PGT121 è appunto un anticorpo neutralizzante ad ampio spettro diretto contro la regione V3 della glicoproteina di rivestimento presente sull’involucro esterno sia dell’HIV che del SIV, o virus dell’immunodeficienza delle scimmie, un parente stretto dell’HIV che colpisce i primati. GS-9620 è invece un agonista del TLR7 in grado di stimolare i cosiddetti recettori toll-like presenti nelle cellule immunitarie, che giocano un ruolo chiave nella risposta immunitaria innata, essendo in grado di riconoscere i virus e far scattare le difese dell’organismo. Attivando il TLR7 si potenzia l’attività dei linfociti T, delle cellule natural killer e di altre cellule del sistema immunitario. Si tratta di una strategia terapeutica detta 'kick and kill', volta a riattivare le cellule infette latenti nei reservoir virali per poi coadiuvare farmacologicamente la risposta immunitaria dell’organismo allo scopo di distruggerle.
Il trattamento consente di ritardare considerevolmente e controllare il rebound virale dopo l’interruzione della somministrazione di antiretrovirali.
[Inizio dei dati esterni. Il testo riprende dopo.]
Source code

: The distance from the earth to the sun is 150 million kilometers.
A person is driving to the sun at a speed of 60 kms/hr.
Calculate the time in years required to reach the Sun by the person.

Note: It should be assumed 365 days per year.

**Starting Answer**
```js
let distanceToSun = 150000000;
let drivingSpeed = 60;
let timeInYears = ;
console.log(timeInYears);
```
I macachi del braccio di sperimentazione hanno mantenuto la carica virale irrilevabile senza l’ausilio di farmaci antiretrovirali per un periodo mediano di 112 giorni, e cinque degli undici animali così trattati erano ancora in soppressione virale dopo sei mesi.
Anche quando il virus è tornato rilevabile, i macachi del gruppo sperimentale presentavano comunque valori inferiori sia di carica virale al setpoint che di DNA nei linfonodi, rispetto a quelli del gruppo di controllo trattato con placebo: ciò sembrerebbe indicare che il reservoir virale si sia ridotto e che il sistema immunitario riesca a tenere maggiormente a bada il virus.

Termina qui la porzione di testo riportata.